The theory of large numbers states that the number of data points is directly correlated to the odds of the distribution equalling the equation of the curve. In simple terms, the more bets placed, the greater the odds that total return will equal the average. In the roulette example, if 1000 spins occurred, there is a greater chance that the total return would equal 94.7% than if only ten spins were made.
The lesson here is the lower number of plays or spins create a greater chance for the net results to be outside the expected result of 94.7%, both to the positive and negative sides. So, if you want to take a chance at winning big and losing big, then bet a low number of times on high odds games. For those concerned with taken a calculated gamble, spin 10 times and bet a single number. The chances of winning are 1 in 38 and the payout is $36 for every $1 bet.
In order to have a 50% chance to win on one number, 19 spins would need to be made (50%=19*1/38). Assuming that the other bets are losers, the winnings would total (36:1 odds * $10 bet - 9 losses * $10 bet) or $530. The limit on losses is $190. From a psychological perspective, most people would be willing to bet $190 to have a 50% chance to win $530.
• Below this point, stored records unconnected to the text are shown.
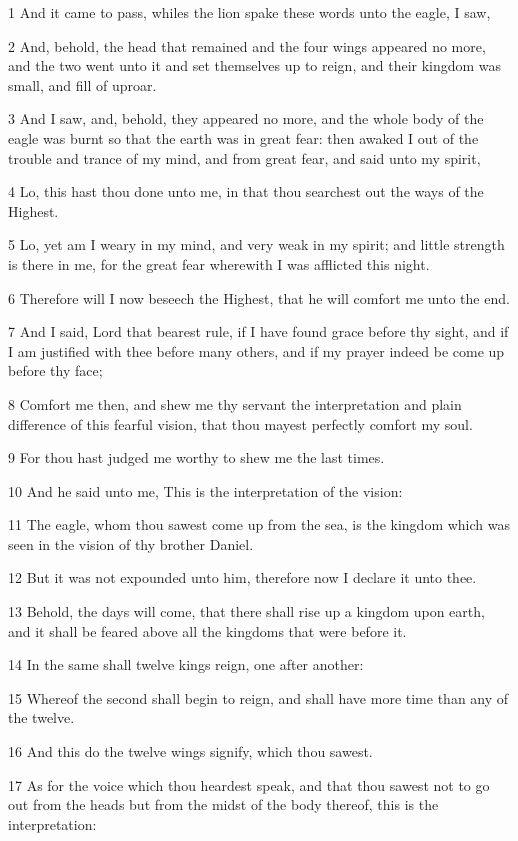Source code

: \par 1 And it came to pass, whiles the lion spake these words unto the eagle, I saw,
\par 2 And, behold, the head that remained and the four wings appeared no more, and the two went unto it and set themselves up to reign, and their kingdom was small, and fill of uproar.
\par 3 And I saw, and, behold, they appeared no more, and the whole body of the eagle was burnt so that the earth was in great fear: then awaked I out of the trouble and trance of my mind, and from great fear, and said unto my spirit,
\par 4 Lo, this hast thou done unto me, in that thou searchest out the ways of the Highest.
\par 5 Lo, yet am I weary in my mind, and very weak in my spirit; and little strength is there in me, for the great fear wherewith I was afflicted this night.
\par 6 Therefore will I now beseech the Highest, that he will comfort me unto the end.
\par 7 And I said, Lord that bearest rule, if I have found grace before thy sight, and if I am justified with thee before many others, and if my prayer indeed be come up before thy face;
\par 8 Comfort me then, and shew me thy servant the interpretation and plain difference of this fearful vision, that thou mayest perfectly comfort my soul.
\par 9 For thou hast judged me worthy to shew me the last times.
\par 10 And he said unto me, This is the interpretation of the vision:
\par 11 The eagle, whom thou sawest come up from the sea, is the kingdom which was seen in the vision of thy brother Daniel.
\par 12 But it was not expounded unto him, therefore now I declare it unto thee.
\par 13 Behold, the days will come, that there shall rise up a kingdom upon earth, and it shall be feared above all the kingdoms that were before it.
\par 14 In the same shall twelve kings reign, one after another:
\par 15 Whereof the second shall begin to reign, and shall have more time than any of the twelve.
\par 16 And this do the twelve wings signify, which thou sawest.
\par 17 As for the voice which thou heardest speak, and that thou sawest not to go out from the heads but from the midst of the body thereof, this is the interpretation:
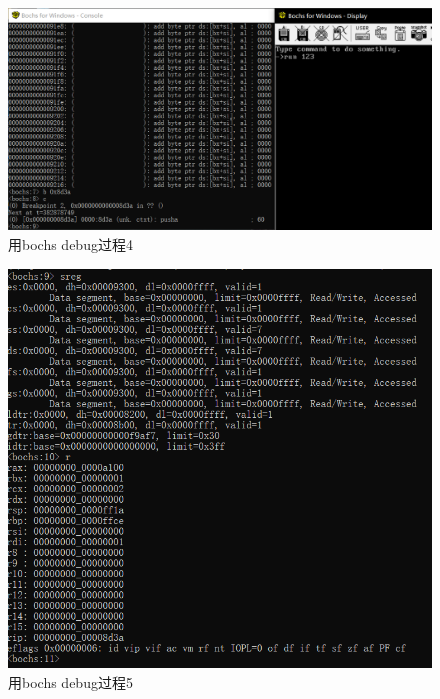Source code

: \documentclass[a4paper, 11pt]{article} %
\begin{document}
\begin{figure}[H]
  \centering
  \includegraphics[width=0.8\linewidth]{bochsdbg4.png}
  \caption{用bochs debug过程4}
  \label{fig:bochsdbg4}
\end{figure}
\begin{figure}[H]
  \centering
  \includegraphics[width=0.8\linewidth]{bochsdbg5.png}
  \caption{用bochs debug过程5}
  \label{fig:bochsdbg5}
\end{figure}
\end{document}
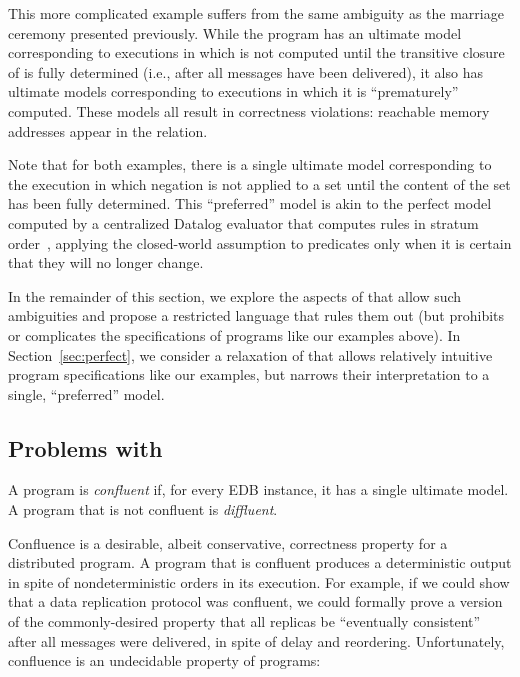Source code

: This more complicated example suffers from the same ambiguity as the marriage
ceremony presented previously.  While the program has an ultimate model
corresponding to executions in which  is not computed until the
transitive closure of   is fully determined (i.e., after all
messages have been delivered), it also has ultimate models corresponding to executions in
which it is ``prematurely'' computed.  These models all result in correctness
violations: reachable memory addresses appear in the  relation.

Note that for both examples, there is a single ultimate model corresponding to
the execution in which negation is not applied to a set until the content of the
set has been fully determined.  This ``preferred'' model is akin to the perfect
model computed by a centralized Datalog evaluator that computes rules in stratum
order~\cite{ullmanbook}, applying the closed-world assumption to predicates only
when it is certain that they will no longer change.

In the remainder of this section, we explore the aspects of \lang that allow
such ambiguities and propose a restricted language \slang that rules them out
(but prohibits or complicates the specifications of programs like our examples above).  In
Section~\ref{sec:perfect}, we consider a relaxation of \slang that allows relatively intuitive program specifications like our examples, but narrows their interpretation to a
single, ``preferred'' model.

\subsection{Problems with \large \bf \lang}

\begin{definition}
  A \lang program is {\em confluent} if, for every EDB instance, it has a single ultimate model.  A program that is not confluent is {\em diffluent}.
\end{definition}


Confluence is a desirable, albeit conservative, correctness property for a distributed program.  A program that is
confluent produces a deterministic output in spite of nondeterministic orders in its execution.  For example, if
we could show that a data replication protocol was confluent, we could formally prove a version of the commonly-desired property that all replicas be ``eventually consistent''
after all messages were delivered, in spite of delay and reordering.
Unfortunately, confluence is an undecidable property of \lang programs:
However, if we increase the number of chances (the theory of large numbers), the loss limit changes and the payout gets closer to the average. At 1000 spins on a $10 bet, the loss limit is $10.000. On 1000 spins, the average number of winning number is 26.3, which at odds or 36:1 translates to winnings of $9473. Not many people would risk $10.000 to get back $9473, for a cumulative loss of $527. Bottom line, the more you spin, the greater the chance to lose.